Grab a screw-top jar and get shaking! We'll show you how to make a quick and easy homemade salad dressing using ingredients right out of your pantry.
Asparagus and your favorite salad greens fill this zesty shrimp salad with antioxidants and vitamins. Shrimp and veggies are tossed in a homemade orange-infused garlic dressing for a simple main-dish salad recipe under 250 calories!
Quick-cooking fish and a so-simple salad dressing make this protein-packed salad recipe a snap to make. While the fish cooks, you can assemble the rest of the salad fixings for a healthy dinner in 30 minutes.
Ripe, juicy peaches pack this salad with vitamin A, while rosemary-coated goat cheese provides a creamy fix of calcium. Combine vinegar, oil, mustard, and garlic in a screw-top jar to create the simple dressing to top this healthy salad.
Dress up your traditional chicken salad in pretty pomegranate seeds and soft spinach leaves. The two combine to create an antioxidant-rich salad that pairs wonderfully with crunchy onions and almonds.
Tender roasted pork rubbed with brown sugar and five-spice powder contrasts deliciously alongside a chilled mango, cucumber, and jalapeno salad.
Stir up a healthy, company-worthy salad in just 30 minutes. This whole wheat pasta salad is filled with fresh ingredients, including mango, smooth avocado, onions, and sweet peppers. For a little kick, toss and coat in our cayenne-lime dressing.
Cornmeal-coated tomatoes and golden pork top this nutrient-rich watercress salad, while bottled sweet-and-sour sauce gives it a lively, simple coating.
Editor's Tip: Like to change things up? Use bread crumbs in place of cornmeal to coat tomatoes, and replace blue cheese with shaved Parmesan cheese.
Kalamata olives give this healthy baby greens salad a Mediterranean flair. The salad also sports fork-tender chicken, pickled veggies, and purchased Greek salad dressing for an all-in-one meal.
Rich in iron and high in calcium, spinach makes the perfect base for this heart-healthy tilapia salad. Toss in roma tomatoes and button mushrooms for pops of fresh, juicy flavor.
Dive into this two-step shrimp salad featuring fresh asparagus, cherry tomatoes, and watercress.
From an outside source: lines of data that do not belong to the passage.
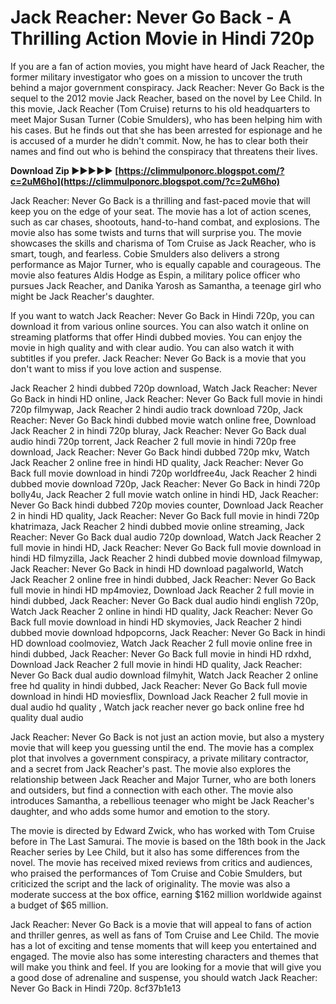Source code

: # Jack Reacher: Never Go Back - A Thrilling Action Movie in Hindi 720p
 
If you are a fan of action movies, you might have heard of Jack Reacher, the former military investigator who goes on a mission to uncover the truth behind a major government conspiracy. Jack Reacher: Never Go Back is the sequel to the 2012 movie Jack Reacher, based on the novel by Lee Child. In this movie, Jack Reacher (Tom Cruise) returns to his old headquarters to meet Major Susan Turner (Cobie Smulders), who has been helping him with his cases. But he finds out that she has been arrested for espionage and he is accused of a murder he didn't commit. Now, he has to clear both their names and find out who is behind the conspiracy that threatens their lives.
 
**Download Zip ►►►►► [https://climmulponorc.blogspot.com/?c=2uM6ho](https://climmulponorc.blogspot.com/?c=2uM6ho)**


 
Jack Reacher: Never Go Back is a thrilling and fast-paced movie that will keep you on the edge of your seat. The movie has a lot of action scenes, such as car chases, shootouts, hand-to-hand combat, and explosions. The movie also has some twists and turns that will surprise you. The movie showcases the skills and charisma of Tom Cruise as Jack Reacher, who is smart, tough, and fearless. Cobie Smulders also delivers a strong performance as Major Turner, who is equally capable and courageous. The movie also features Aldis Hodge as Espin, a military police officer who pursues Jack Reacher, and Danika Yarosh as Samantha, a teenage girl who might be Jack Reacher's daughter.
 
If you want to watch Jack Reacher: Never Go Back in Hindi 720p, you can download it from various online sources. You can also watch it online on streaming platforms that offer Hindi dubbed movies. You can enjoy the movie in high quality and with clear audio. You can also watch it with subtitles if you prefer. Jack Reacher: Never Go Back is a movie that you don't want to miss if you love action and suspense.
 
Jack Reacher 2 hindi dubbed 720p download,  Watch Jack Reacher: Never Go Back in hindi HD online,  Jack Reacher: Never Go Back full movie in hindi 720p filmywap,  Jack Reacher 2 hindi audio track download 720p,  Jack Reacher: Never Go Back hindi dubbed movie watch online free,  Download Jack Reacher 2 in hindi 720p bluray,  Jack Reacher: Never Go Back dual audio hindi 720p torrent,  Jack Reacher 2 full movie in hindi 720p free download,  Jack Reacher: Never Go Back hindi dubbed 720p mkv,  Watch Jack Reacher 2 online free in hindi HD quality,  Jack Reacher: Never Go Back full movie download in hindi 720p worldfree4u,  Jack Reacher 2 hindi dubbed movie download 720p,  Jack Reacher: Never Go Back in hindi 720p bolly4u,  Jack Reacher 2 full movie watch online in hindi HD,  Jack Reacher: Never Go Back hindi dubbed 720p movies counter,  Download Jack Reacher 2 in hindi HD quality,  Jack Reacher: Never Go Back full movie in hindi 720p khatrimaza,  Jack Reacher 2 hindi dubbed movie online streaming,  Jack Reacher: Never Go Back dual audio 720p download,  Watch Jack Reacher 2 full movie in hindi HD,  Jack Reacher: Never Go Back full movie download in hindi HD filmyzilla,  Jack Reacher 2 hindi dubbed movie download filmywap,  Jack Reacher: Never Go Back in hindi HD download pagalworld,  Watch Jack Reacher 2 online free in hindi dubbed,  Jack Reacher: Never Go Back full movie in hindi HD mp4moviez,  Download Jack Reacher 2 full movie in hindi dubbed,  Jack Reacher: Never Go Back dual audio hindi english 720p,  Watch Jack Reacher 2 online in hindi HD quality,  Jack Reacher: Never Go Back full movie download in hindi HD skymovies,  Jack Reacher 2 hindi dubbed movie download hdpopcorns,  Jack Reacher: Never Go Back in hindi HD download coolmoviez,  Watch Jack Reacher 2 full movie online free in hindi dubbed,  Jack Reacher: Never Go Back full movie in hindi HD rdxhd,  Download Jack Reacher 2 full movie in hindi HD quality,  Jack Reacher: Never Go Back dual audio download filmyhit,  Watch Jack Reacher 2 online free hd quality in hindi dubbed,  Jack Reacher: Never Go Back full movie download in hindi HD moviesflix,  Download Jack Reacher 2 full movie in dual audio hd quality ,  Watch jack reacher never go back online free hd quality dual audio
  
Jack Reacher: Never Go Back is not just an action movie, but also a mystery movie that will keep you guessing until the end. The movie has a complex plot that involves a government conspiracy, a private military contractor, and a secret from Jack Reacher's past. The movie also explores the relationship between Jack Reacher and Major Turner, who are both loners and outsiders, but find a connection with each other. The movie also introduces Samantha, a rebellious teenager who might be Jack Reacher's daughter, and who adds some humor and emotion to the story.
 
The movie is directed by Edward Zwick, who has worked with Tom Cruise before in The Last Samurai. The movie is based on the 18th book in the Jack Reacher series by Lee Child, but it also has some differences from the novel. The movie has received mixed reviews from critics and audiences, who praised the performances of Tom Cruise and Cobie Smulders, but criticized the script and the lack of originality. The movie was also a moderate success at the box office, earning $162 million worldwide against a budget of $65 million.
 
Jack Reacher: Never Go Back is a movie that will appeal to fans of action and thriller genres, as well as fans of Tom Cruise and Lee Child. The movie has a lot of exciting and tense moments that will keep you entertained and engaged. The movie also has some interesting characters and themes that will make you think and feel. If you are looking for a movie that will give you a good dose of adrenaline and suspense, you should watch Jack Reacher: Never Go Back in Hindi 720p.
 8cf37b1e13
The peppery, leafy green tastes delicious when balanced in flavor by bottled berry vinaigrette.
In just 20 minutes, you can make a zesty dinner salad that's less than 200 calories. Ours features whole baby corn, ruby-red radishes, and savory chicken on a bed of crisp greens. For a bit of zing, toss it in a homemade orange-sesame dressing.
Sweet pepper, summer squash, cucumber, and corn straight off the cob give this multigrain pasta salad amazing summer flavor. Toss in a homemade vinegar-mustard dressing for delicious twang.
Succulent steak and crisp veggies load this healthy, five-ingredient spinach salad with flavor and nutrition. Dress it up with an easy bottled ginger vinaigrette.